▸ Available data:
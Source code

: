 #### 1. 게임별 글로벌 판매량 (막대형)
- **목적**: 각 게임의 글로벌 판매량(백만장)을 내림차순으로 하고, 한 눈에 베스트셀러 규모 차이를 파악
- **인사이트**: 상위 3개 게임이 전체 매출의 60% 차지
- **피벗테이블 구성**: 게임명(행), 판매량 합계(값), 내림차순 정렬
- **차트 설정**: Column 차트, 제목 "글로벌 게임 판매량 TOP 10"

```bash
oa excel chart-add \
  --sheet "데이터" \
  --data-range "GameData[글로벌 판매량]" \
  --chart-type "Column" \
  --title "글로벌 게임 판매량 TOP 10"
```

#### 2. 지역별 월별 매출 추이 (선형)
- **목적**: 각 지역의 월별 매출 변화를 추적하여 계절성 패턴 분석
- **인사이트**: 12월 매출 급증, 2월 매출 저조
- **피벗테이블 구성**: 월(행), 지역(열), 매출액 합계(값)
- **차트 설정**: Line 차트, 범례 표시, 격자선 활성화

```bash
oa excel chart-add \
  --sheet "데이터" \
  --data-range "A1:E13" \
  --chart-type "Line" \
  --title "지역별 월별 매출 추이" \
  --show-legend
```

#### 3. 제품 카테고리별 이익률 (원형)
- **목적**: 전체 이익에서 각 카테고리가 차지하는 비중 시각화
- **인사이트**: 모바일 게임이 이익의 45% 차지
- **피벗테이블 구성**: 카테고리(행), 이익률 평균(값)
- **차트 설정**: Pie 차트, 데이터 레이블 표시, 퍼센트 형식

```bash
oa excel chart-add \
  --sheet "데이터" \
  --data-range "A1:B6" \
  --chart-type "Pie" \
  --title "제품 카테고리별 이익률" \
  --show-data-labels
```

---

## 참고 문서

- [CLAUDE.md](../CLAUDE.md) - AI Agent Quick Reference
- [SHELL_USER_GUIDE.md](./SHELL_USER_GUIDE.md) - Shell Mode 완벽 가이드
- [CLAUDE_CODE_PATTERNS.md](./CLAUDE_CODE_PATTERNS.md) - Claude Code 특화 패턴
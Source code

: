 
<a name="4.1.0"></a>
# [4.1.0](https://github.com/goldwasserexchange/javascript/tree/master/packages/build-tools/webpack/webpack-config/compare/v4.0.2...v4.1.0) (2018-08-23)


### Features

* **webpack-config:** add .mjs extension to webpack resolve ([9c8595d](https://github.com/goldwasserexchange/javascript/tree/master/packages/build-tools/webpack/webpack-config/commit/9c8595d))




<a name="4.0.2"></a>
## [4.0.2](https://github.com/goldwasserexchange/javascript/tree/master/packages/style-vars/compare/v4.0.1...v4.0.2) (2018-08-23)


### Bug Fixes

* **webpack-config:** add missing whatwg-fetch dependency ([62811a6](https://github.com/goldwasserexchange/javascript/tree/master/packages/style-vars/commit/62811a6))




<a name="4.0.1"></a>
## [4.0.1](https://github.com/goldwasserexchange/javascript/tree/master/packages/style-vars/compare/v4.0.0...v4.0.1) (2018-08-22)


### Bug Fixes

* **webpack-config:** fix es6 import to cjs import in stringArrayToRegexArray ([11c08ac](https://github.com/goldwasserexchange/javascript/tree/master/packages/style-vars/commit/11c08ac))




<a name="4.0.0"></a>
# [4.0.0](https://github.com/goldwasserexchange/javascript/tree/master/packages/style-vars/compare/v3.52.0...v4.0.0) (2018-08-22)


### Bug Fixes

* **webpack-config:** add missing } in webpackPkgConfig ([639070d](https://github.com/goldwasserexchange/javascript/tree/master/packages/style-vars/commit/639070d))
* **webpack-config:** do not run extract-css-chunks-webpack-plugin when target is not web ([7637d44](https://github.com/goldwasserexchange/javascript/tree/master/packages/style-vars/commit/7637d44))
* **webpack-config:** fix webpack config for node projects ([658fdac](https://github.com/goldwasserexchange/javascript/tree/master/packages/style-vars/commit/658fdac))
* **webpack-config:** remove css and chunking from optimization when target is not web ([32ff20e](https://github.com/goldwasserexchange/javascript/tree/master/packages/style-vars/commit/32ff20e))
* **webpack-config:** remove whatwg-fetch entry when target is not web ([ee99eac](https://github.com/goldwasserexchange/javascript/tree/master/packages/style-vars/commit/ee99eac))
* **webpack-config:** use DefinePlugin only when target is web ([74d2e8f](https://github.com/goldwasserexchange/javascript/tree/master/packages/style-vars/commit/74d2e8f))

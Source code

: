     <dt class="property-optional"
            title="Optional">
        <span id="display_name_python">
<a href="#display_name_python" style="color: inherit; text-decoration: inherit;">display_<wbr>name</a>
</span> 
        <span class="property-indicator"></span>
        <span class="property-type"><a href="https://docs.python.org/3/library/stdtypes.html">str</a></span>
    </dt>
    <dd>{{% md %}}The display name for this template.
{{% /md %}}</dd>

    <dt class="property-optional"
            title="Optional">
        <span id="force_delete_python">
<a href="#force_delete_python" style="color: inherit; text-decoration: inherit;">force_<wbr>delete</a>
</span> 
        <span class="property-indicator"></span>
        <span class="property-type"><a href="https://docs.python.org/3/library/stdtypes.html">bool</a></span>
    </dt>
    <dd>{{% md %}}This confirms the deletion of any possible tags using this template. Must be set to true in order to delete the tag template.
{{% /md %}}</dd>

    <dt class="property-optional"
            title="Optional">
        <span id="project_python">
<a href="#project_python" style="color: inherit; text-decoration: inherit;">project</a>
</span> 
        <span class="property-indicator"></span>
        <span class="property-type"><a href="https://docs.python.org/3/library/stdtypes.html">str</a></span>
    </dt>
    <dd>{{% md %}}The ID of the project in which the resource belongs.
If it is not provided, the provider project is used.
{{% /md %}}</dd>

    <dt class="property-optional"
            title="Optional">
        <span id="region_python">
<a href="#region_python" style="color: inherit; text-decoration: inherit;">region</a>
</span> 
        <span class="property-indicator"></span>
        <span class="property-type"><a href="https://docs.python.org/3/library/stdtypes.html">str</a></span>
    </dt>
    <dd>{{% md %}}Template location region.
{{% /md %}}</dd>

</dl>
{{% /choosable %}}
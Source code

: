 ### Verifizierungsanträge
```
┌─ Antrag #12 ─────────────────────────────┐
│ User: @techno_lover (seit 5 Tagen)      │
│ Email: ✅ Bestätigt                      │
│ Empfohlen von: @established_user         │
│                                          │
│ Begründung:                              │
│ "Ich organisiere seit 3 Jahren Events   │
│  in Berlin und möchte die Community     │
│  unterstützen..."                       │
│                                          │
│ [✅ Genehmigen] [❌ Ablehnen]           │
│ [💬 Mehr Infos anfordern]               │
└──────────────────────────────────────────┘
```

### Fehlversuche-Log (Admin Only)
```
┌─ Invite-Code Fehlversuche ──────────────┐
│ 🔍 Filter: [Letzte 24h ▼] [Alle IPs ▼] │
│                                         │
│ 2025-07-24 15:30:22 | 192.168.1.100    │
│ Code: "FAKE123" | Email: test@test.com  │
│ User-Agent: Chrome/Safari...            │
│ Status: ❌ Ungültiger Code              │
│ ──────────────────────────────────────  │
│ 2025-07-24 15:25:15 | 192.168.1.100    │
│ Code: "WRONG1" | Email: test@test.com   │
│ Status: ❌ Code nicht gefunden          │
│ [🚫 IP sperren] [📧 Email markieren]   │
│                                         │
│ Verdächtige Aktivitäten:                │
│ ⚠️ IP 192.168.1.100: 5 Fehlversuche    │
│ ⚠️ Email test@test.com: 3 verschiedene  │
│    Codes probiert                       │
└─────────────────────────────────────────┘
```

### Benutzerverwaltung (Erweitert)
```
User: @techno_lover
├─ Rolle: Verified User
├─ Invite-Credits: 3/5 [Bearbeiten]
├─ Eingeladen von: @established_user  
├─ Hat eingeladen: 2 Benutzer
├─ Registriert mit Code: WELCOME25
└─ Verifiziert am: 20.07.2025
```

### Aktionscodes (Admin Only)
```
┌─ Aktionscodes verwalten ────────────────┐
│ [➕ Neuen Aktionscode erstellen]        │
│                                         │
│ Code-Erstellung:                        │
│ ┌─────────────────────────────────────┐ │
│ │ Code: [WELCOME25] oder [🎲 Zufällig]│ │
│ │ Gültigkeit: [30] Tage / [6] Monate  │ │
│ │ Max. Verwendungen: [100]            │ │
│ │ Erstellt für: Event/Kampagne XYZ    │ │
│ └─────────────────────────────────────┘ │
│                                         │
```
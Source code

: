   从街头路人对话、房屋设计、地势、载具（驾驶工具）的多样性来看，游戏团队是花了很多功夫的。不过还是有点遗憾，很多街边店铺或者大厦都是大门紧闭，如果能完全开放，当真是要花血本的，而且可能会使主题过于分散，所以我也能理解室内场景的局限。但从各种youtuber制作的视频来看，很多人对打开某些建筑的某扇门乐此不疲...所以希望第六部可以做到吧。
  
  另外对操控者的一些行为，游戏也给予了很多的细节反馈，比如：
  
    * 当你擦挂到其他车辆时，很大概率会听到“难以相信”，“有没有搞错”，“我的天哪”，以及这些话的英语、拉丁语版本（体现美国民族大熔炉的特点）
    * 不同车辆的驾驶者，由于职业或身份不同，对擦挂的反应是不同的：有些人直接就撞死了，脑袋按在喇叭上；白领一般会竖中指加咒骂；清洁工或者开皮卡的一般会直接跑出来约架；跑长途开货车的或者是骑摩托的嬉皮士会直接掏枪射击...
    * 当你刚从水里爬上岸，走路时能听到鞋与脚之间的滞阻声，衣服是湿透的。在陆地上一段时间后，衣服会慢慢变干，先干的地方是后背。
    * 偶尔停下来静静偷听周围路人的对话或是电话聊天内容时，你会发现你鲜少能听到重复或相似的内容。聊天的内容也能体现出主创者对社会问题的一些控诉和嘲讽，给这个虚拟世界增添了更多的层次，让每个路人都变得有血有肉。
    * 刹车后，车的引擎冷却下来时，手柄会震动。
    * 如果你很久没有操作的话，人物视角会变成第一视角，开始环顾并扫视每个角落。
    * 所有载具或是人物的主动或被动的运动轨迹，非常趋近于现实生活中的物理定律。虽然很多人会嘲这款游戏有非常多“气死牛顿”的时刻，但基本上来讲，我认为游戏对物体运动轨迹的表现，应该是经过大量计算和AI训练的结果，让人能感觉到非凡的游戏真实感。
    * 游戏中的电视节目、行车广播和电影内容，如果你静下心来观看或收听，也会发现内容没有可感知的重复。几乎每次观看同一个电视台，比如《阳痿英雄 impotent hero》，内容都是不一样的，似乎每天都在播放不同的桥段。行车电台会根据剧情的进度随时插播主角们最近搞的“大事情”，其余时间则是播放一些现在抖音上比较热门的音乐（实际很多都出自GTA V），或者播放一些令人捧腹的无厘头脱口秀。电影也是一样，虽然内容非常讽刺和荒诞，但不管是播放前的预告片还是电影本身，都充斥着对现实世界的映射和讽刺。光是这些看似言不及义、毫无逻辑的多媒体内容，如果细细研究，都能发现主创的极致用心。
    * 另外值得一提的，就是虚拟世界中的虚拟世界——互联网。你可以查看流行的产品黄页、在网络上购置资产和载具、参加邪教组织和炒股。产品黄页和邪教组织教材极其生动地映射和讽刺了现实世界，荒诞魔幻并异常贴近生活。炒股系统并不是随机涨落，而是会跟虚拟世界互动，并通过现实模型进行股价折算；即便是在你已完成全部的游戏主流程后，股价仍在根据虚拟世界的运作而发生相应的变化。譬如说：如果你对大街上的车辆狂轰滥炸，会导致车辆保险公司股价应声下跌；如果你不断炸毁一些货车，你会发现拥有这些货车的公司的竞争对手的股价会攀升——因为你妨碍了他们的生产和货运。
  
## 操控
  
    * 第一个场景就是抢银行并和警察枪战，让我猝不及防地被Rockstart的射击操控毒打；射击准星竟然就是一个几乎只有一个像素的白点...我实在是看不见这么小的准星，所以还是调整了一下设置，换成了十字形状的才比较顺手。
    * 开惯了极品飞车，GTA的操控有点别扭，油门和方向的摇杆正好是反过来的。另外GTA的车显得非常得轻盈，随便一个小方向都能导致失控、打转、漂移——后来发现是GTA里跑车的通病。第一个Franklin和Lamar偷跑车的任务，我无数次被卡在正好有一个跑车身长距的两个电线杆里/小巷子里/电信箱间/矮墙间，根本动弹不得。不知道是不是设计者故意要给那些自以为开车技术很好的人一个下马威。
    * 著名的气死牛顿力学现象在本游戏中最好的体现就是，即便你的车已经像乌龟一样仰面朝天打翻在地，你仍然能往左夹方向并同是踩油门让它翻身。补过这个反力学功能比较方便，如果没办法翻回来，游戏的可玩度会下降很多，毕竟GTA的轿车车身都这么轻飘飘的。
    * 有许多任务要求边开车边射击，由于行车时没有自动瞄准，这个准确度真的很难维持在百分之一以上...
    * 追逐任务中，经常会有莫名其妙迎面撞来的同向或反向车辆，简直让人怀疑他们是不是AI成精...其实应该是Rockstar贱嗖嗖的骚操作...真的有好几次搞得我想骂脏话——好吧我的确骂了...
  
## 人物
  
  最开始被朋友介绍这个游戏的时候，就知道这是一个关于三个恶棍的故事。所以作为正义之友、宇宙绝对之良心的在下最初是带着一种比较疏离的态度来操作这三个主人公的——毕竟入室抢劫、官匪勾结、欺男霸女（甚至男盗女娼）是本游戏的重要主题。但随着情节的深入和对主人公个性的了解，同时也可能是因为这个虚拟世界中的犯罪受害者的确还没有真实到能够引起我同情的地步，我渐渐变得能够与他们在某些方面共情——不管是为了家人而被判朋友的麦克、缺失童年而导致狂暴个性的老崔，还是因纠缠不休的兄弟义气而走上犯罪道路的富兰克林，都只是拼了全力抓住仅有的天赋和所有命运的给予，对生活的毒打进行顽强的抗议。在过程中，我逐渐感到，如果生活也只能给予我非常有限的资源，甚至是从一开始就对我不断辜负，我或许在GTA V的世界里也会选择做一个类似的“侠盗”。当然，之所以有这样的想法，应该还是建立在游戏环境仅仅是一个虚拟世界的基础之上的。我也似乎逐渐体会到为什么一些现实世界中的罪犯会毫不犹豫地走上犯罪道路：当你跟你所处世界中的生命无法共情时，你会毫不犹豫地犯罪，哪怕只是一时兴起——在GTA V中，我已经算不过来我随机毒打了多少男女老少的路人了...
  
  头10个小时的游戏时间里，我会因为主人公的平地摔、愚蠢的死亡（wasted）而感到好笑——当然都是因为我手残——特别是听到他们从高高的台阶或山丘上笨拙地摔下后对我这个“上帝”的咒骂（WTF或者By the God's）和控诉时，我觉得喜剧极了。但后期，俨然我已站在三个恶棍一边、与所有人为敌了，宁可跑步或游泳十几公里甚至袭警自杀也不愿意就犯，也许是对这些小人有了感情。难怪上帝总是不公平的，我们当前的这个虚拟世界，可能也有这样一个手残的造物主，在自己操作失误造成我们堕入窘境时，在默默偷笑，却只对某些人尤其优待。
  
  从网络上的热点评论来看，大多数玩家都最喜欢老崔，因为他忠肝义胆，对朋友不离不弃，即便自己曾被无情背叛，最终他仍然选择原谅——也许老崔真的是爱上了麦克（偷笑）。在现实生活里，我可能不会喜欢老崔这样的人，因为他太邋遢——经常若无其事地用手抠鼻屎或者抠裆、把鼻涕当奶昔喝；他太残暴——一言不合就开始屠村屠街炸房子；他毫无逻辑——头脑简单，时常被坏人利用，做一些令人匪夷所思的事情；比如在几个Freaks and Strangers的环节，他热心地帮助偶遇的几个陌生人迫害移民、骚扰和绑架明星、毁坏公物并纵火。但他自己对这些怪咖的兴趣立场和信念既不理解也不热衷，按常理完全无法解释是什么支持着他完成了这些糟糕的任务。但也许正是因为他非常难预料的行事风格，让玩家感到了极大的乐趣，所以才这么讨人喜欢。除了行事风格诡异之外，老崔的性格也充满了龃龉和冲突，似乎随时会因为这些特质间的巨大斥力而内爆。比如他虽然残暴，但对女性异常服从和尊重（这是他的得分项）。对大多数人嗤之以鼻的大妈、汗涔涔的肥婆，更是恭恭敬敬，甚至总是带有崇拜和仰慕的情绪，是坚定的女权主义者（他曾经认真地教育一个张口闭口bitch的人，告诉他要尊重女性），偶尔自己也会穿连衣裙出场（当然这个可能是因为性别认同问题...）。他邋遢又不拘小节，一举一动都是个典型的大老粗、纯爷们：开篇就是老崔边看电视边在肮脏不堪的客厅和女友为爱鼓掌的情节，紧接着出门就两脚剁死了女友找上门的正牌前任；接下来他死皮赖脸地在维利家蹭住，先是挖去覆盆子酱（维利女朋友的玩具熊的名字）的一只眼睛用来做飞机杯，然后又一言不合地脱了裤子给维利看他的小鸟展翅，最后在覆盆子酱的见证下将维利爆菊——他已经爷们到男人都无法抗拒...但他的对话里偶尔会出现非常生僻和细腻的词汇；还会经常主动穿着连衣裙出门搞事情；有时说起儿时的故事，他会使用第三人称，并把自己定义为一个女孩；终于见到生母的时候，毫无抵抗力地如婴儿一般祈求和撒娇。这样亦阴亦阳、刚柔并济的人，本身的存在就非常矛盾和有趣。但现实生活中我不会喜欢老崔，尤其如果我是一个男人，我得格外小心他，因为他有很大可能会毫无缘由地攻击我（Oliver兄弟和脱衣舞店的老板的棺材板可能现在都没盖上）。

▸ Exercise brief: Say how many lines above contain the string "Invite". Answer with the number only.

▸ Solution below: 2